### Problem to solve
The records below are to be retyped in full. Keep every word.
━━━━━ The records ━━━━━
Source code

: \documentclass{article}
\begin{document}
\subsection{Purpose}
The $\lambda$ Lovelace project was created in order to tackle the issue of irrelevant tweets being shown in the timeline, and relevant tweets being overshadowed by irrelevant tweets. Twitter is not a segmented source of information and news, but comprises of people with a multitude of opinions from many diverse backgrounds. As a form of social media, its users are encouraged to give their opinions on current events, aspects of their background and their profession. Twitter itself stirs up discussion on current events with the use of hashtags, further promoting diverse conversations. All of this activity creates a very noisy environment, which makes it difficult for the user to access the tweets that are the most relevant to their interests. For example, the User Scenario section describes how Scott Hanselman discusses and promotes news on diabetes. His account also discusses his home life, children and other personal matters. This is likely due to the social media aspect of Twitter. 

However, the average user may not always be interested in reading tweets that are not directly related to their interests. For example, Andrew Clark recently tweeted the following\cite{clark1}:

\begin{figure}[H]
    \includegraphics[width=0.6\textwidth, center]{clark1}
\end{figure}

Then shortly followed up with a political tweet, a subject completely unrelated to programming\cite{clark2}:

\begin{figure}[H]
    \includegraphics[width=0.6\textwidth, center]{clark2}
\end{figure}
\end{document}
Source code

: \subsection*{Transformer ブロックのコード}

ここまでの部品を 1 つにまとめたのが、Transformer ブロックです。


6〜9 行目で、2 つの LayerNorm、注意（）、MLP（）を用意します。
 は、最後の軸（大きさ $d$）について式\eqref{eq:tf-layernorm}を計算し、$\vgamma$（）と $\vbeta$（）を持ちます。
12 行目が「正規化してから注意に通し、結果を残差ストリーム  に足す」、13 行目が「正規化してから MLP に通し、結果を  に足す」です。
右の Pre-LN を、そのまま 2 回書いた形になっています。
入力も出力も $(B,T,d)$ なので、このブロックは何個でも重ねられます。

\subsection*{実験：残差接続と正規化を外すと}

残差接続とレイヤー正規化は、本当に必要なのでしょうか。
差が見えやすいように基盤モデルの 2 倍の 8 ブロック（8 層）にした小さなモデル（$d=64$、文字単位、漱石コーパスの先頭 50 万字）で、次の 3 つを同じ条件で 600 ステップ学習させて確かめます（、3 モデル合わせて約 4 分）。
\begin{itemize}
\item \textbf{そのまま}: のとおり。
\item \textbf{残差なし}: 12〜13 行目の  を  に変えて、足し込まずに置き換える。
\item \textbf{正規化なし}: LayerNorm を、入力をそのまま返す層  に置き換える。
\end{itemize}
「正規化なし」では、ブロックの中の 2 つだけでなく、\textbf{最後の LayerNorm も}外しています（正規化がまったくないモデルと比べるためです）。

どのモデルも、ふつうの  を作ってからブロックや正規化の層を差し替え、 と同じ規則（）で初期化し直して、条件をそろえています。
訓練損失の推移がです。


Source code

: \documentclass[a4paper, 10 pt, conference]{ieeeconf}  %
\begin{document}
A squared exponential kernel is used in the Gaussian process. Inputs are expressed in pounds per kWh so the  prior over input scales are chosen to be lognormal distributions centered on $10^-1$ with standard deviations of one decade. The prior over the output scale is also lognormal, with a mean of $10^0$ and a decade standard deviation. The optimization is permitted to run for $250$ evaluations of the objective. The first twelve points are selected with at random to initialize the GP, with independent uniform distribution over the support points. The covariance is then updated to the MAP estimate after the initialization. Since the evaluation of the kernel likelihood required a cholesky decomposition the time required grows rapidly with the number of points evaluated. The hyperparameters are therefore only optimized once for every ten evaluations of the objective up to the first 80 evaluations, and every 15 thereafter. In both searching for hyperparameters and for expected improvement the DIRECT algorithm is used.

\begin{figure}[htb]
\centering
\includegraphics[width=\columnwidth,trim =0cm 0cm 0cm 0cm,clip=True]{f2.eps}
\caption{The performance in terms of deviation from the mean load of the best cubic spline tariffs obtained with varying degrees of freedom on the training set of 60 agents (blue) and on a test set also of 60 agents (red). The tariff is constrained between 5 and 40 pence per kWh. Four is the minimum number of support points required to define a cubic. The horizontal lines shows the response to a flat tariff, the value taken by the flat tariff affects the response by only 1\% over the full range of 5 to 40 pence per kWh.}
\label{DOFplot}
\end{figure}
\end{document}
━━━━━
### Output for this task
Source code

: \documentclass{article}
\begin{document}
\subsection{Purpose}
The $\lambda$ Lovelace project was created in order to tackle the issue of irrelevant tweets being shown in the timeline, and relevant tweets being overshadowed by irrelevant tweets. Twitter is not a segmented source of information and news, but comprises of people with a multitude of opinions from many diverse backgrounds. As a form of social media, its users are encouraged to give their opinions on current events, aspects of their background and their profession. Twitter itself stirs up discussion on current events with the use of hashtags, further promoting diverse conversations. All of this activity creates a very noisy environment, which makes it difficult for the user to access the tweets that are the most relevant to their interests. For example, the User Scenario section describes how Scott Hanselman discusses and promotes news on diabetes. His account also discusses his home life, children and other personal matters. This is likely due to the social media aspect of Twitter. 

However, the average user may not always be interested in reading tweets that are not directly related to their interests. For example, Andrew Clark recently tweeted the following\cite{clark1}:

\begin{figure}[H]
    \includegraphics[width=0.6\textwidth, center]{clark1}
\end{figure}

Then shortly followed up with a political tweet, a subject completely unrelated to programming\cite{clark2}:

\begin{figure}[H]
    \includegraphics[width=0.6\textwidth, center]{clark2}
\end{figure}
\end{document}
Source code

: \subsection*{Transformer ブロックのコード}

ここまでの部品を 1 つにまとめたのが、Transformer ブロックです。


6〜9 行目で、2 つの LayerNorm、注意（）、MLP（）を用意します。
 は、最後の軸（大きさ $d$）について式\eqref{eq:tf-layernorm}を計算し、$\vgamma$（）と $\vbeta$（）を持ちます。
12 行目が「正規化してから注意に通し、結果を残差ストリーム  に足す」、13 行目が「正規化してから MLP に通し、結果を  に足す」です。
右の Pre-LN を、そのまま 2 回書いた形になっています。
入力も出力も $(B,T,d)$ なので、このブロックは何個でも重ねられます。

\subsection*{実験：残差接続と正規化を外すと}

残差接続とレイヤー正規化は、本当に必要なのでしょうか。
差が見えやすいように基盤モデルの 2 倍の 8 ブロック（8 層）にした小さなモデル（$d=64$、文字単位、漱石コーパスの先頭 50 万字）で、次の 3 つを同じ条件で 600 ステップ学習させて確かめます（、3 モデル合わせて約 4 分）。
\begin{itemize}
\item \textbf{そのまま}: のとおり。
\item \textbf{残差なし}: 12〜13 行目の  を  に変えて、足し込まずに置き換える。
\item \textbf{正規化なし}: LayerNorm を、入力をそのまま返す層  に置き換える。
\end{itemize}
「正規化なし」では、ブロックの中の 2 つだけでなく、\textbf{最後の LayerNorm も}外しています（正規化がまったくないモデルと比べるためです）。

どのモデルも、ふつうの  を作ってからブロックや正規化の層を差し替え、 と同じ規則（）で初期化し直して、条件をそろえています。
訓練損失の推移がです。


Source code

: \documentclass[a4paper, 10 pt, conference]{ieeeconf}  %
\begin{document}
A squared exponential kernel is used in the Gaussian process. Inputs are expressed in pounds per kWh so the  prior over input scales are chosen to be lognormal distributions centered on $10^-1$ with standard deviations of one decade. The prior over the output scale is also lognormal, with a mean of $10^0$ and a decade standard deviation. The optimization is permitted to run for $250$ evaluations of the objective. The first twelve points are selected with at random to initialize the GP, with independent uniform distribution over the support points. The covariance is then updated to the MAP estimate after the initialization. Since the evaluation of the kernel likelihood required a cholesky decomposition the time required grows rapidly with the number of points evaluated. The hyperparameters are therefore only optimized once for every ten evaluations of the objective up to the first 80 evaluations, and every 15 thereafter. In both searching for hyperparameters and for expected improvement the DIRECT algorithm is used.

\begin{figure}[htb]
\centering
\includegraphics[width=\columnwidth,trim =0cm 0cm 0cm 0cm,clip=True]{f2.eps}
\caption{The performance in terms of deviation from the mean load of the best cubic spline tariffs obtained with varying degrees of freedom on the training set of 60 agents (blue) and on a test set also of 60 agents (red). The tariff is constrained between 5 and 40 pence per kWh. Four is the minimum number of support points required to define a cubic. The horizontal lines shows the response to a flat tariff, the value taken by the flat tariff affects the response by only 1\% over the full range of 5 to 40 pence per kWh.}
\label{DOFplot}
\end{figure}
\end{document}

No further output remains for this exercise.